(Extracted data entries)
##############################
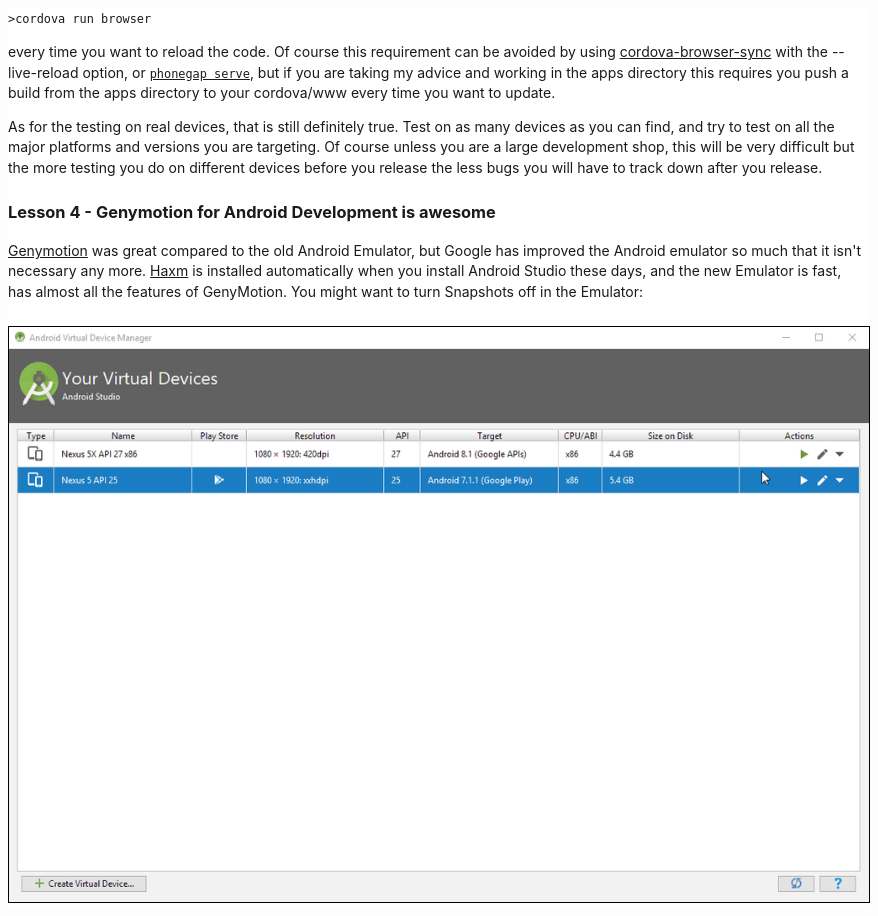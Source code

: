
 ```
>cordova run browser
```
every time you want to reload the code.  Of course this requirement can be avoided by using [cordova-browser-sync](https://www.npmjs.com/package/cordova-plugin-browsersync)
with the --live-reload option, or [```phonegap serve```](http://docs.phonegap.com/references/phonegap-cli/serve/), 
but if you are taking my advice and working in the apps directory this requires you push a build from the apps directory 
to your cordova/www every time you want to update.

As for the testing on real devices, that is still definitely true.  Test on as many devices as you can find, and try to test
on all the major platforms and versions you are targeting.  Of course unless you are a large development shop, this will be
very difficult but the more testing you do on different devices before you release the less bugs you will have to track down
after you release. 

### Lesson 4 - Genymotion for Android Development is awesome
  
[Genymotion](https://www.genymotion.com/) was great compared to the old Android Emulator, but Google has improved the 
Android emulator so much that it isn't necessary any more.  [Haxm](https://software.intel.com/en-us/articles/intel-hardware-accelerated-execution-manager-intel-haxm)
is installed automatically when you install Android Studio these days, and the new Emulator is fast, has almost all the
features of GenyMotion.  You might want to turn Snapshots off in the Emulator:
 
<img src="/img/cordova-more/turn_off_snapshots.gif" style="border: 1px solid #000; margin: 10px auto 0" />
 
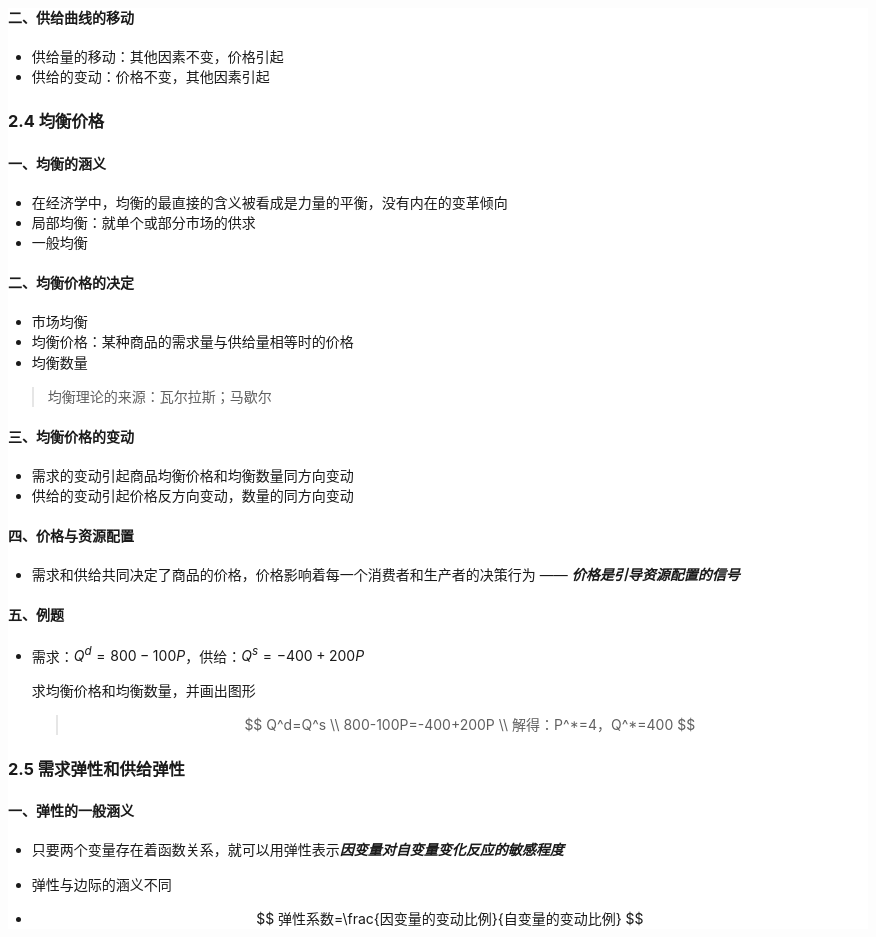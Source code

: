 #### 二、供给曲线的移动

* 供给量的移动：其他因素不变，价格引起
* 供给的变动：价格不变，其他因素引起

### 2.4 均衡价格

#### 一、均衡的涵义

* 在经济学中，均衡的最直接的含义被看成是力量的平衡，没有内在的变革倾向
* 局部均衡：就单个或部分市场的供求
* 一般均衡

#### 二、均衡价格的决定

* 市场均衡
* 均衡价格：某种商品的需求量与供给量相等时的价格
* 均衡数量

> 均衡理论的来源：瓦尔拉斯；马歇尔

#### 三、均衡价格的变动

* 需求的变动引起商品均衡价格和均衡数量同方向变动
* 供给的变动引起价格反方向变动，数量的同方向变动

#### 四、价格与资源配置

* 需求和供给共同决定了商品的价格，价格影响着每一个消费者和生产者的决策行为 —— ***价格是引导资源配置的信号***

#### 五、例题

* 需求：$Q^d=800-100P$，供给：$Q^s=-400+200P$

  求均衡价格和均衡数量，并画出图形

  > $$
  > Q^d=Q^s \\
  > 800-100P=-400+200P \\
  > 解得：P^*=4，Q^*=400
  > $$
  >
  > 

### 2.5 需求弹性和供给弹性

#### 一、弹性的一般涵义

* 只要两个变量存在着函数关系，就可以用弹性表示***因变量对自变量变化反应的敏感程度***

* 弹性与边际的涵义不同

* $$
  弹性系数=\frac{因变量的变动比例}{自变量的变动比例}
  $$
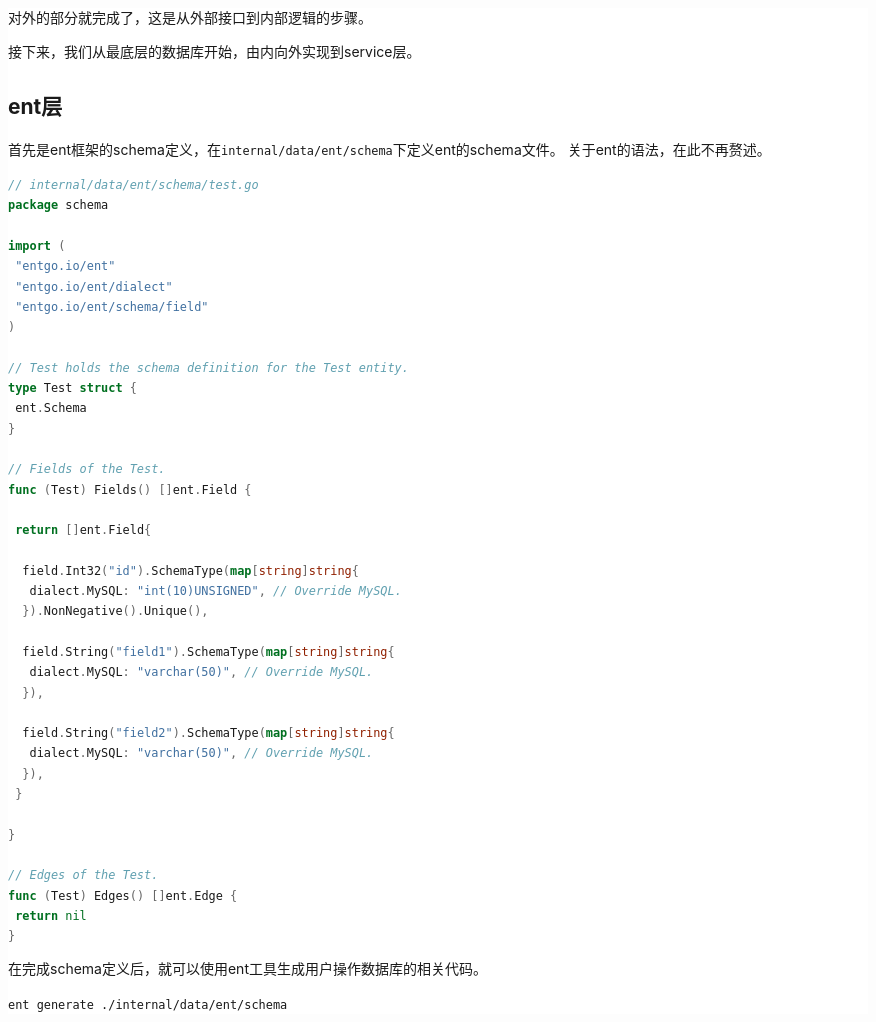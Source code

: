 对外的部分就完成了，这是从外部接口到内部逻辑的步骤。

接下来，我们从最底层的数据库开始，由内向外实现到service层。

## ent层

首先是ent框架的schema定义，在`internal/data/ent/schema`下定义ent的schema文件。
关于ent的语法，在此不再赘述。

```go
// internal/data/ent/schema/test.go
package schema

import (
 "entgo.io/ent"
 "entgo.io/ent/dialect"
 "entgo.io/ent/schema/field"
)

// Test holds the schema definition for the Test entity.
type Test struct {
 ent.Schema
}

// Fields of the Test.
func (Test) Fields() []ent.Field {

 return []ent.Field{

  field.Int32("id").SchemaType(map[string]string{
   dialect.MySQL: "int(10)UNSIGNED", // Override MySQL.
  }).NonNegative().Unique(),

  field.String("field1").SchemaType(map[string]string{
   dialect.MySQL: "varchar(50)", // Override MySQL.
  }),

  field.String("field2").SchemaType(map[string]string{
   dialect.MySQL: "varchar(50)", // Override MySQL.
  }),
 }

}

// Edges of the Test.
func (Test) Edges() []ent.Edge {
 return nil
}
```

在完成schema定义后，就可以使用ent工具生成用户操作数据库的相关代码。

```bash
ent generate ./internal/data/ent/schema
```
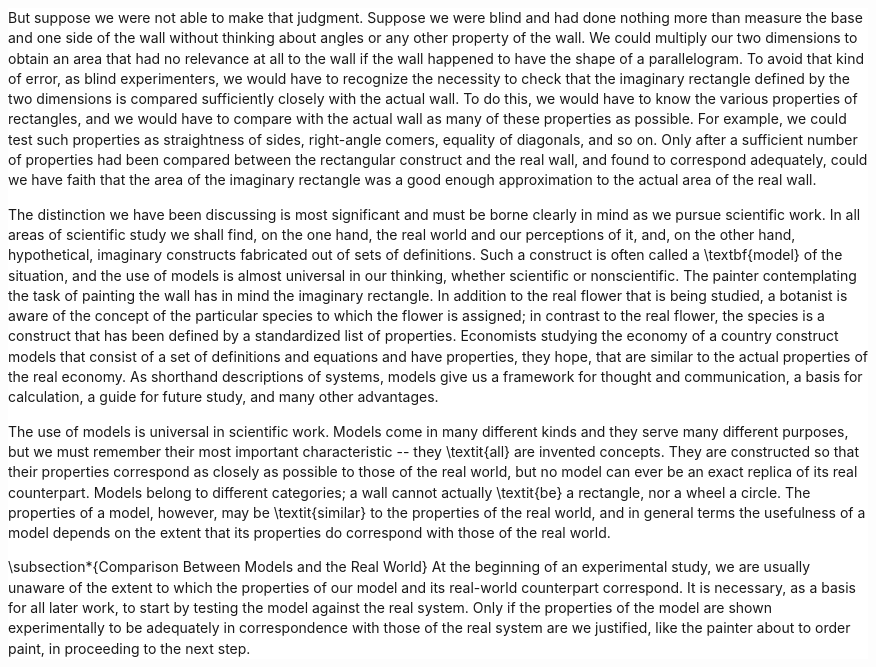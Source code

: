 
But suppose we were not able to make that judgment.
Suppose we were blind and had done nothing more than measure the base and one side of the wall without thinking about angles or any other property of the wall.
We could multiply our two dimensions to obtain an area that had no relevance at all to the
wall if the wall happened to have the shape of a parallelogram.
To avoid that kind of error, as blind experimenters, we would have to recognize the necessity to check that the imaginary rectangle defined by the two dimensions is compared sufficiently closely with the actual wall.
To do this, we would have to know the various properties of rectangles, and we would have to compare with the actual wall as many of these properties as possible.
For example, we could test such properties as straightness of sides, right-angle comers, equality of diagonals, and so on.
Only after a sufficient number of properties had been compared between the rectangular construct and the real wall, and found to correspond adequately, could we have faith that the area of the imaginary rectangle was a good enough
approximation to the actual area of the real wall.

The distinction we have been discussing is most significant and must be borne clearly in mind as we pursue scientific work.
In all areas of scientific study we shall find, on the one hand, the real world and our perceptions of it, and, on the other hand, hypothetical, imaginary constructs fabricated out of sets of definitions.
Such a construct is often called a \textbf{model} of the situation, and the use of models is almost universal in our thinking, whether scientific or nonscientific.
The painter contemplating the task of painting the wall has in mind the imaginary rectangle.
In addition to the real flower that is being studied, a botanist is aware of the concept of the particular species to which the flower is assigned; in contrast to the real flower, the species is a construct that has been defined by a standardized list of properties.
Economists studying the economy of a country construct models that consist of a set of definitions and equations and have properties, they hope, that are similar to the actual properties of the real economy.
As shorthand descriptions of systems, models give us a framework for thought and communication, a basis
for calculation, a guide for future study, and many other advantages.

The use of models is universal in scientific work.
Models come in many different kinds and they serve many different purposes, but we must remember their most important characteristic -- they \textit{all} are invented concepts.
They are constructed so that their properties correspond as closely as possible to those of the real world, but no model can ever be an exact replica of its real counterpart.
Models belong to different categories; a wall cannot actually \textit{be} a rectangle, nor a wheel a circle.
The properties of a model, however, may be \textit{similar} to the properties of the real world, and in general terms the usefulness of a model depends on the extent that its properties do correspond with those of the real world.

\subsection*{Comparison Between Models and the Real World}
At the beginning of an experimental study, we are usually unaware of the extent to which the properties of our model and its real-world counterpart correspond.
It is necessary, as a basis for all later work, to start by testing the model against the real system.
Only if the properties of the model are shown experimentally to be adequately in correspondence with those of the real system are we justified, like the painter about to order paint, in proceeding to the next step.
##############################
Leaving out the pictures, repeat all the entries exactly as they stand.

Source code

:
 ```
>cordova run browser
```
every time you want to reload the code.  Of course this requirement can be avoided by using [cordova-browser-sync](https://www.npmjs.com/package/cordova-plugin-browsersync)
with the --live-reload option, or [```phonegap serve```](http://docs.phonegap.com/references/phonegap-cli/serve/), 
but if you are taking my advice and working in the apps directory this requires you push a build from the apps directory 
to your cordova/www every time you want to update.

As for the testing on real devices, that is still definitely true.  Test on as many devices as you can find, and try to test
on all the major platforms and versions you are targeting.  Of course unless you are a large development shop, this will be
very difficult but the more testing you do on different devices before you release the less bugs you will have to track down
after you release. 

### Lesson 4 - Genymotion for Android Development is awesome
  
[Genymotion](https://www.genymotion.com/) was great compared to the old Android Emulator, but Google has improved the 
Android emulator so much that it isn't necessary any more.  [Haxm](https://software.intel.com/en-us/articles/intel-hardware-accelerated-execution-manager-intel-haxm)
is installed automatically when you install Android Studio these days, and the new Emulator is fast, has almost all the
features of GenyMotion.  You might want to turn Snapshots off in the Emulator:
 
<img src="/img/cordova-more/turn_off_snapshots.gif" style="border: 1px solid #000; margin: 10px auto 0" />
 
Source code

: #### 二、供给曲线的移动

* 供给量的移动：其他因素不变，价格引起
* 供给的变动：价格不变，其他因素引起

### 2.4 均衡价格

#### 一、均衡的涵义

* 在经济学中，均衡的最直接的含义被看成是力量的平衡，没有内在的变革倾向
* 局部均衡：就单个或部分市场的供求
* 一般均衡

#### 二、均衡价格的决定

* 市场均衡
* 均衡价格：某种商品的需求量与供给量相等时的价格
* 均衡数量

> 均衡理论的来源：瓦尔拉斯；马歇尔

#### 三、均衡价格的变动

* 需求的变动引起商品均衡价格和均衡数量同方向变动
* 供给的变动引起价格反方向变动，数量的同方向变动

#### 四、价格与资源配置

* 需求和供给共同决定了商品的价格，价格影响着每一个消费者和生产者的决策行为 —— ***价格是引导资源配置的信号***

#### 五、例题

* 需求：$Q^d=800-100P$，供给：$Q^s=-400+200P$

  求均衡价格和均衡数量，并画出图形

  > $$
  > Q^d=Q^s \\
  > 800-100P=-400+200P \\
  > 解得：P^*=4，Q^*=400
  > $$
  >
  > 

### 2.5 需求弹性和供给弹性

#### 一、弹性的一般涵义

* 只要两个变量存在着函数关系，就可以用弹性表示***因变量对自变量变化反应的敏感程度***

* 弹性与边际的涵义不同

* $$
  弹性系数=\frac{因变量的变动比例}{自变量的变动比例}
  $$
Source code

: 对外的部分就完成了，这是从外部接口到内部逻辑的步骤。

接下来，我们从最底层的数据库开始，由内向外实现到service层。

## ent层

首先是ent框架的schema定义，在`internal/data/ent/schema`下定义ent的schema文件。
关于ent的语法，在此不再赘述。

```go
// internal/data/ent/schema/test.go
package schema

import (
 "entgo.io/ent"
 "entgo.io/ent/dialect"
 "entgo.io/ent/schema/field"
)

// Test holds the schema definition for the Test entity.
type Test struct {
 ent.Schema
}

// Fields of the Test.
func (Test) Fields() []ent.Field {

 return []ent.Field{

  field.Int32("id").SchemaType(map[string]string{
   dialect.MySQL: "int(10)UNSIGNED", // Override MySQL.
  }).NonNegative().Unique(),

  field.String("field1").SchemaType(map[string]string{
   dialect.MySQL: "varchar(50)", // Override MySQL.
  }),

  field.String("field2").SchemaType(map[string]string{
   dialect.MySQL: "varchar(50)", // Override MySQL.
  }),
 }

}

// Edges of the Test.
func (Test) Edges() []ent.Edge {
 return nil
}
```

在完成schema定义后，就可以使用ent工具生成用户操作数据库的相关代码。

```bash
ent generate ./internal/data/ent/schema
```
Source code

: 
But suppose we were not able to make that judgment.
Suppose we were blind and had done nothing more than measure the base and one side of the wall without thinking about angles or any other property of the wall.
We could multiply our two dimensions to obtain an area that had no relevance at all to the
wall if the wall happened to have the shape of a parallelogram.
To avoid that kind of error, as blind experimenters, we would have to recognize the necessity to check that the imaginary rectangle defined by the two dimensions is compared sufficiently closely with the actual wall.
To do this, we would have to know the various properties of rectangles, and we would have to compare with the actual wall as many of these properties as possible.
For example, we could test such properties as straightness of sides, right-angle comers, equality of diagonals, and so on.
Only after a sufficient number of properties had been compared between the rectangular construct and the real wall, and found to correspond adequately, could we have faith that the area of the imaginary rectangle was a good enough
approximation to the actual area of the real wall.

The distinction we have been discussing is most significant and must be borne clearly in mind as we pursue scientific work.
In all areas of scientific study we shall find, on the one hand, the real world and our perceptions of it, and, on the other hand, hypothetical, imaginary constructs fabricated out of sets of definitions.
Such a construct is often called a \textbf{model} of the situation, and the use of models is almost universal in our thinking, whether scientific or nonscientific.
The painter contemplating the task of painting the wall has in mind the imaginary rectangle.
In addition to the real flower that is being studied, a botanist is aware of the concept of the particular species to which the flower is assigned; in contrast to the real flower, the species is a construct that has been defined by a standardized list of properties.
Economists studying the economy of a country construct models that consist of a set of definitions and equations and have properties, they hope, that are similar to the actual properties of the real economy.
As shorthand descriptions of systems, models give us a framework for thought and communication, a basis
for calculation, a guide for future study, and many other advantages.

The use of models is universal in scientific work.
Models come in many different kinds and they serve many different purposes, but we must remember their most important characteristic -- they \textit{all} are invented concepts.
They are constructed so that their properties correspond as closely as possible to those of the real world, but no model can ever be an exact replica of its real counterpart.
Models belong to different categories; a wall cannot actually \textit{be} a rectangle, nor a wheel a circle.
The properties of a model, however, may be \textit{similar} to the properties of the real world, and in general terms the usefulness of a model depends on the extent that its properties do correspond with those of the real world.

\subsection*{Comparison Between Models and the Real World}
At the beginning of an experimental study, we are usually unaware of the extent to which the properties of our model and its real-world counterpart correspond.
It is necessary, as a basis for all later work, to start by testing the model against the real system.
Only if the properties of the model are shown experimentally to be adequately in correspondence with those of the real system are we justified, like the painter about to order paint, in proceeding to the next step.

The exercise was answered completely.